Deuxio, indique-t-elle, « en provoquant de l’inflammation dans les alvéoles pulmonaires, la pollution rend plus perméable la membrane par laquelle s’effectuent les échanges, ce qui facilite l’entrée des virus dans l’organisme ». La pollution a donc un double effet, avec d’une part une aggravation des comorbidités, et d’autres part une facilitation de l’infection par le virus.

Un troisième mécanisme a été proposé par des chercheurs italiens, notamment, mais il est encore débattu par les scientifiques, même si Isabelle Annesi-Maesano le juge « plausible ». Il est possible que les virus puissent se fixer sur les particules les plus petites, dont le diamètre est de l’ordre de 0,3µ, ou s’y combiner. Ces minuscules particules flottantes dans l’air permettraient alors au virus de rester en suspension beaucoup plus longtemps, jusqu’à sept heures selon la chercheuse, ce qui leur donnerait un potentiel d’infection bien plus élevé, notamment en accroissant la distance sur laquelle ils se propagent.

Même si la recherche se poursuit sur le détail des mécanismes à l’œuvre (il est par exemple possible que la composition des particules, et pas seulement leur diamètre, jouent un rôle), il est d’ores et déjà évident que réduire la pollution permettrait de réduire sensiblement la mortalité du Covid — et d’une série d’autres pathologies graves. « C’est d’autant plus incompréhensible que la pollution de l’air en France soit aussi peu prise au sérieux, et qu’elle relève encore du ministère de l’Environnement et non de celui de la Santé », s’étonne Olivier Blond.

Commentant l’idée que les vaccins finiront sans doute par nous débarrasser du Covid, l’article de Cardiovascular Research notait : « Il n’y a cependant pas de vaccins contre la mauvaise qualité de l’air et le changement climatique. Le remède est de limiter les émissions. »

C’est maintenant que tout se joue…

La communauté scientifique ne cesse d’alerter sur le désastre environnemental qui s’accélère et s’aggrave, la population est de plus en plus préoccupée, et pourtant, le sujet reste secondaire dans le paysage médiatique. Ce bouleversement étant le problème fondamental de ce siècle, nous estimons qu’il doit occuper une place centrale dans le traitement de l’actualité.
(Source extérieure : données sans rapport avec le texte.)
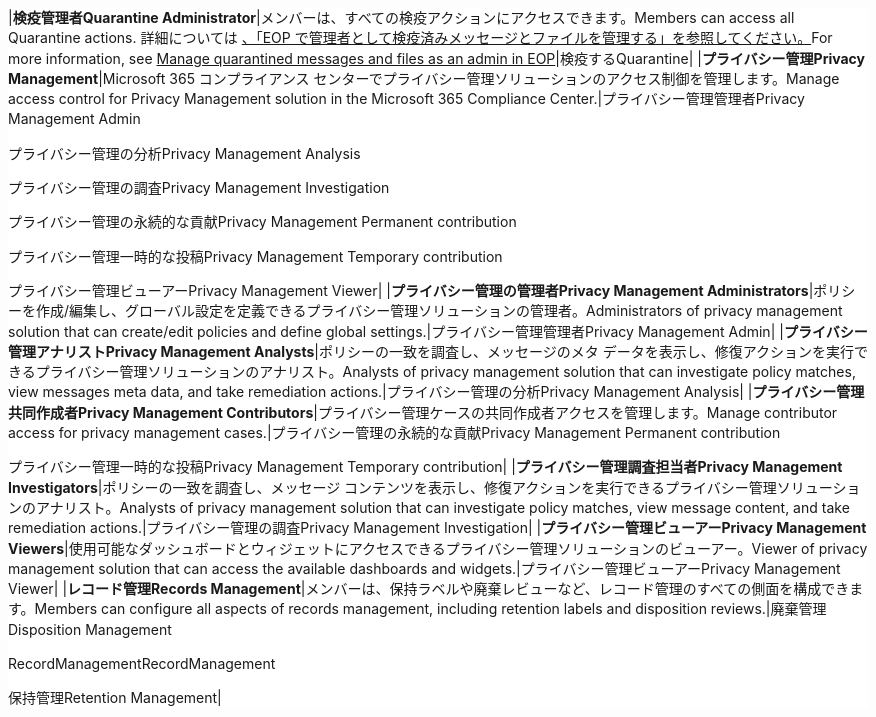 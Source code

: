 |<span data-ttu-id="4a9c5-341">**検疫管理者**</span><span class="sxs-lookup"><span data-stu-id="4a9c5-341">**Quarantine Administrator**</span></span>|<span data-ttu-id="4a9c5-342">メンバーは、すべての検疫アクションにアクセスできます。</span><span class="sxs-lookup"><span data-stu-id="4a9c5-342">Members can access all Quarantine actions.</span></span> <span data-ttu-id="4a9c5-343">詳細については [、「EOP で管理者として検疫済みメッセージとファイルを管理する」を参照してください。](manage-quarantined-messages-and-files.md)</span><span class="sxs-lookup"><span data-stu-id="4a9c5-343">For more information, see [Manage quarantined messages and files as an admin in EOP](manage-quarantined-messages-and-files.md)</span></span>|<span data-ttu-id="4a9c5-344">検疫する</span><span class="sxs-lookup"><span data-stu-id="4a9c5-344">Quarantine</span></span>|
|<span data-ttu-id="4a9c5-345">**プライバシー管理**</span><span class="sxs-lookup"><span data-stu-id="4a9c5-345">**Privacy Management**</span></span>|<span data-ttu-id="4a9c5-346">Microsoft 365 コンプライアンス センターでプライバシー管理ソリューションのアクセス制御を管理します。</span><span class="sxs-lookup"><span data-stu-id="4a9c5-346">Manage access control for Privacy Management solution in the Microsoft 365 Compliance Center.</span></span>|<span data-ttu-id="4a9c5-347">プライバシー管理管理者</span><span class="sxs-lookup"><span data-stu-id="4a9c5-347">Privacy Management Admin</span></span> <p> <span data-ttu-id="4a9c5-348">プライバシー管理の分析</span><span class="sxs-lookup"><span data-stu-id="4a9c5-348">Privacy Management Analysis</span></span> <p> <span data-ttu-id="4a9c5-349">プライバシー管理の調査</span><span class="sxs-lookup"><span data-stu-id="4a9c5-349">Privacy Management Investigation</span></span> <p> <span data-ttu-id="4a9c5-350">プライバシー管理の永続的な貢献</span><span class="sxs-lookup"><span data-stu-id="4a9c5-350">Privacy Management Permanent contribution</span></span> <p> <span data-ttu-id="4a9c5-351">プライバシー管理一時的な投稿</span><span class="sxs-lookup"><span data-stu-id="4a9c5-351">Privacy Management Temporary contribution</span></span> <p> <span data-ttu-id="4a9c5-352">プライバシー管理ビューアー</span><span class="sxs-lookup"><span data-stu-id="4a9c5-352">Privacy Management Viewer</span></span>|
|<span data-ttu-id="4a9c5-353">**プライバシー管理の管理者**</span><span class="sxs-lookup"><span data-stu-id="4a9c5-353">**Privacy Management Administrators**</span></span>|<span data-ttu-id="4a9c5-354">ポリシーを作成/編集し、グローバル設定を定義できるプライバシー管理ソリューションの管理者。</span><span class="sxs-lookup"><span data-stu-id="4a9c5-354">Administrators of privacy management solution that can create/edit policies and define global settings.</span></span>|<span data-ttu-id="4a9c5-355">プライバシー管理管理者</span><span class="sxs-lookup"><span data-stu-id="4a9c5-355">Privacy Management Admin</span></span>|
|<span data-ttu-id="4a9c5-356">**プライバシー管理アナリスト**</span><span class="sxs-lookup"><span data-stu-id="4a9c5-356">**Privacy Management Analysts**</span></span>|<span data-ttu-id="4a9c5-357">ポリシーの一致を調査し、メッセージのメタ データを表示し、修復アクションを実行できるプライバシー管理ソリューションのアナリスト。</span><span class="sxs-lookup"><span data-stu-id="4a9c5-357">Analysts of privacy management solution that can investigate policy matches, view messages meta data, and take remediation actions.</span></span>|<span data-ttu-id="4a9c5-358">プライバシー管理の分析</span><span class="sxs-lookup"><span data-stu-id="4a9c5-358">Privacy Management Analysis</span></span>|
|<span data-ttu-id="4a9c5-359">**プライバシー管理共同作成者**</span><span class="sxs-lookup"><span data-stu-id="4a9c5-359">**Privacy Management Contributors**</span></span>|<span data-ttu-id="4a9c5-360">プライバシー管理ケースの共同作成者アクセスを管理します。</span><span class="sxs-lookup"><span data-stu-id="4a9c5-360">Manage contributor access for privacy management cases.</span></span>|<span data-ttu-id="4a9c5-361">プライバシー管理の永続的な貢献</span><span class="sxs-lookup"><span data-stu-id="4a9c5-361">Privacy Management Permanent contribution</span></span> <p> <span data-ttu-id="4a9c5-362">プライバシー管理一時的な投稿</span><span class="sxs-lookup"><span data-stu-id="4a9c5-362">Privacy Management Temporary contribution</span></span>|
|<span data-ttu-id="4a9c5-363">**プライバシー管理調査担当者**</span><span class="sxs-lookup"><span data-stu-id="4a9c5-363">**Privacy Management Investigators**</span></span>|<span data-ttu-id="4a9c5-364">ポリシーの一致を調査し、メッセージ コンテンツを表示し、修復アクションを実行できるプライバシー管理ソリューションのアナリスト。</span><span class="sxs-lookup"><span data-stu-id="4a9c5-364">Analysts of privacy management solution that can investigate policy matches, view message content, and take remediation actions.</span></span>|<span data-ttu-id="4a9c5-365">プライバシー管理の調査</span><span class="sxs-lookup"><span data-stu-id="4a9c5-365">Privacy Management Investigation</span></span>|
|<span data-ttu-id="4a9c5-366">**プライバシー管理ビューアー**</span><span class="sxs-lookup"><span data-stu-id="4a9c5-366">**Privacy Management Viewers**</span></span>|<span data-ttu-id="4a9c5-367">使用可能なダッシュボードとウィジェットにアクセスできるプライバシー管理ソリューションのビューアー。</span><span class="sxs-lookup"><span data-stu-id="4a9c5-367">Viewer of privacy management solution that can access the available dashboards and widgets.</span></span>|<span data-ttu-id="4a9c5-368">プライバシー管理ビューアー</span><span class="sxs-lookup"><span data-stu-id="4a9c5-368">Privacy Management Viewer</span></span>|
|<span data-ttu-id="4a9c5-369">**レコード管理**</span><span class="sxs-lookup"><span data-stu-id="4a9c5-369">**Records Management**</span></span>|<span data-ttu-id="4a9c5-370">メンバーは、保持ラベルや廃棄レビューなど、レコード管理のすべての側面を構成できます。</span><span class="sxs-lookup"><span data-stu-id="4a9c5-370">Members can configure all aspects of records management, including retention labels and disposition reviews.</span></span>|<span data-ttu-id="4a9c5-371">廃棄管理</span><span class="sxs-lookup"><span data-stu-id="4a9c5-371">Disposition Management</span></span> <p> <span data-ttu-id="4a9c5-372">RecordManagement</span><span class="sxs-lookup"><span data-stu-id="4a9c5-372">RecordManagement</span></span> <p> <span data-ttu-id="4a9c5-373">保持管理</span><span class="sxs-lookup"><span data-stu-id="4a9c5-373">Retention Management</span></span>| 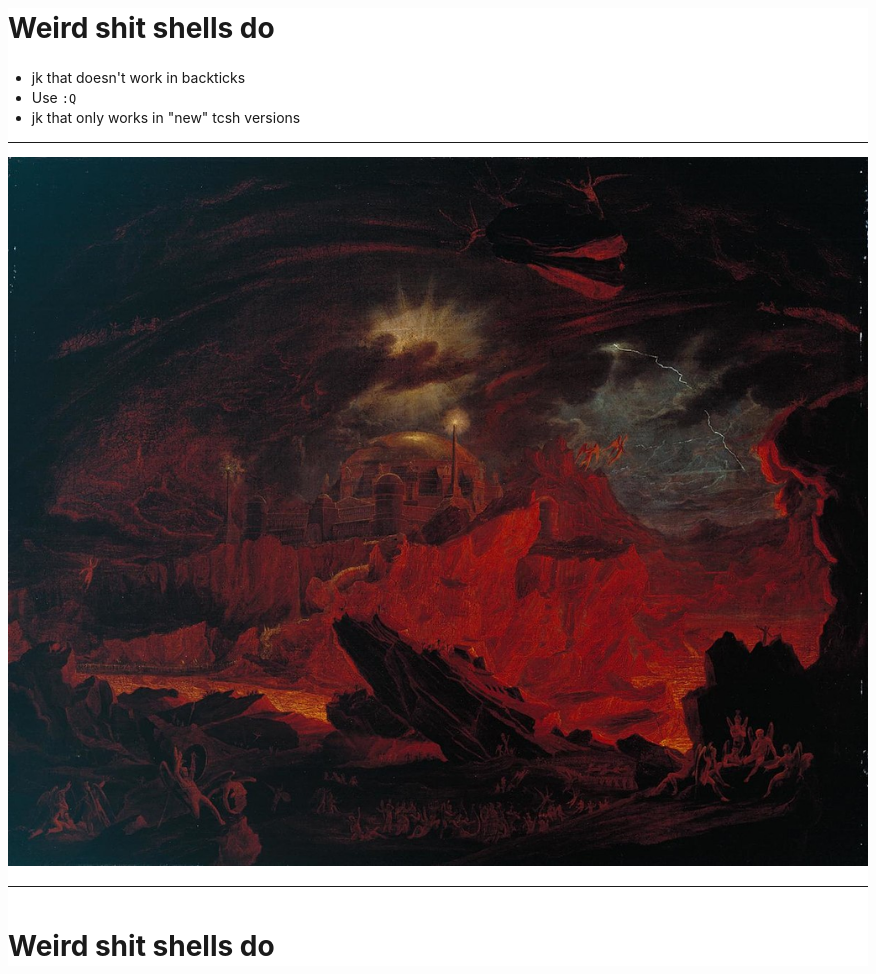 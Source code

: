 
# Weird shit shells do

- jk that doesn't work in backticks
- Use `:Q`
- jk that only works in "new" tcsh versions

---

![](./images/martin_fallen_angels.jpg)

---

# Weird shit shells do
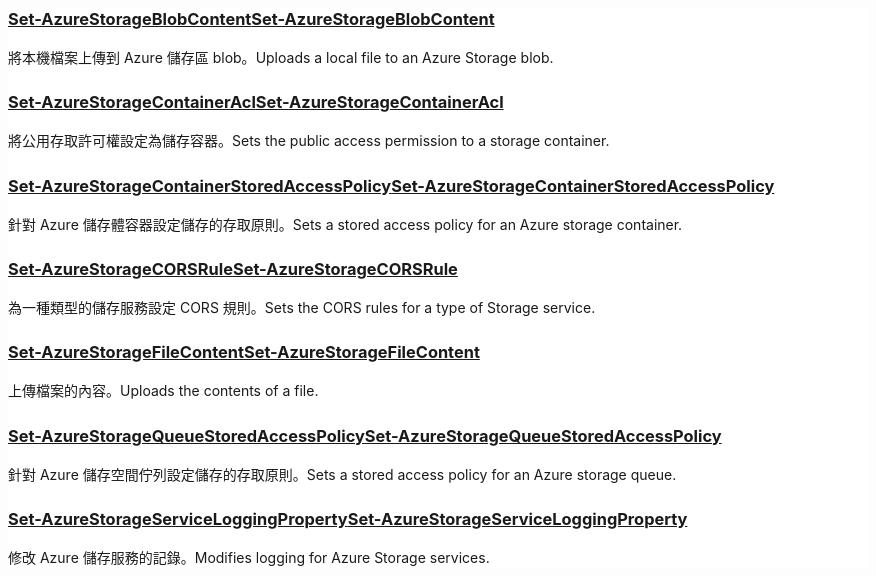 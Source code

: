 ### [<span data-ttu-id="2ac4a-197">Set-AzureStorageBlobContent</span><span class="sxs-lookup"><span data-stu-id="2ac4a-197">Set-AzureStorageBlobContent</span></span>](Set-AzureStorageBlobContent.md)
<span data-ttu-id="2ac4a-198">將本機檔案上傳到 Azure 儲存區 blob。</span><span class="sxs-lookup"><span data-stu-id="2ac4a-198">Uploads a local file to an Azure Storage blob.</span></span>

### [<span data-ttu-id="2ac4a-199">Set-AzureStorageContainerAcl</span><span class="sxs-lookup"><span data-stu-id="2ac4a-199">Set-AzureStorageContainerAcl</span></span>](Set-AzureStorageContainerAcl.md)
<span data-ttu-id="2ac4a-200">將公用存取許可權設定為儲存容器。</span><span class="sxs-lookup"><span data-stu-id="2ac4a-200">Sets the public access permission to a storage container.</span></span>

### [<span data-ttu-id="2ac4a-201">Set-AzureStorageContainerStoredAccessPolicy</span><span class="sxs-lookup"><span data-stu-id="2ac4a-201">Set-AzureStorageContainerStoredAccessPolicy</span></span>](Set-AzureStorageContainerStoredAccessPolicy.md)
<span data-ttu-id="2ac4a-202">針對 Azure 儲存體容器設定儲存的存取原則。</span><span class="sxs-lookup"><span data-stu-id="2ac4a-202">Sets a stored access policy for an Azure storage container.</span></span>

### [<span data-ttu-id="2ac4a-203">Set-AzureStorageCORSRule</span><span class="sxs-lookup"><span data-stu-id="2ac4a-203">Set-AzureStorageCORSRule</span></span>](Set-AzureStorageCORSRule.md)
<span data-ttu-id="2ac4a-204">為一種類型的儲存服務設定 CORS 規則。</span><span class="sxs-lookup"><span data-stu-id="2ac4a-204">Sets the CORS rules for a type of Storage service.</span></span>

### [<span data-ttu-id="2ac4a-205">Set-AzureStorageFileContent</span><span class="sxs-lookup"><span data-stu-id="2ac4a-205">Set-AzureStorageFileContent</span></span>](Set-AzureStorageFileContent.md)
<span data-ttu-id="2ac4a-206">上傳檔案的內容。</span><span class="sxs-lookup"><span data-stu-id="2ac4a-206">Uploads the contents of a file.</span></span>

### [<span data-ttu-id="2ac4a-207">Set-AzureStorageQueueStoredAccessPolicy</span><span class="sxs-lookup"><span data-stu-id="2ac4a-207">Set-AzureStorageQueueStoredAccessPolicy</span></span>](Set-AzureStorageQueueStoredAccessPolicy.md)
<span data-ttu-id="2ac4a-208">針對 Azure 儲存空間佇列設定儲存的存取原則。</span><span class="sxs-lookup"><span data-stu-id="2ac4a-208">Sets a stored access policy for an Azure storage queue.</span></span>

### [<span data-ttu-id="2ac4a-209">Set-AzureStorageServiceLoggingProperty</span><span class="sxs-lookup"><span data-stu-id="2ac4a-209">Set-AzureStorageServiceLoggingProperty</span></span>](Set-AzureStorageServiceLoggingProperty.md)
<span data-ttu-id="2ac4a-210">修改 Azure 儲存服務的記錄。</span><span class="sxs-lookup"><span data-stu-id="2ac4a-210">Modifies logging for Azure Storage services.</span></span>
[1] µg/m3 correspond à la masse de particules par unité de volume d’air

[2] En épidémiologie, un facteur de confusion apparaît lorsque par exemple les populations exposées à la pollution atmosphérique sont aussi celles qui sont en moyenne plus obèses, ou dans des zones avec moins de lits d’hôpitaux disponibles, ce qui nécessite de corriger la corrélation.

[3] Ces nuages sont le résultat de la coïncidence de deux phénomènes naturels : la production de poussières de sable au-dessus du désert du Sahara et leur transport jusqu’à nos régions. « Il s’agit de particules plus fines que le sable, des poussières produites en surface lorsque le vent souffle fort au-dessus du désert », précise Vincent Guidard, chercheur au Centre national de recherches météorologiques de Météo France, à Futura Sciences.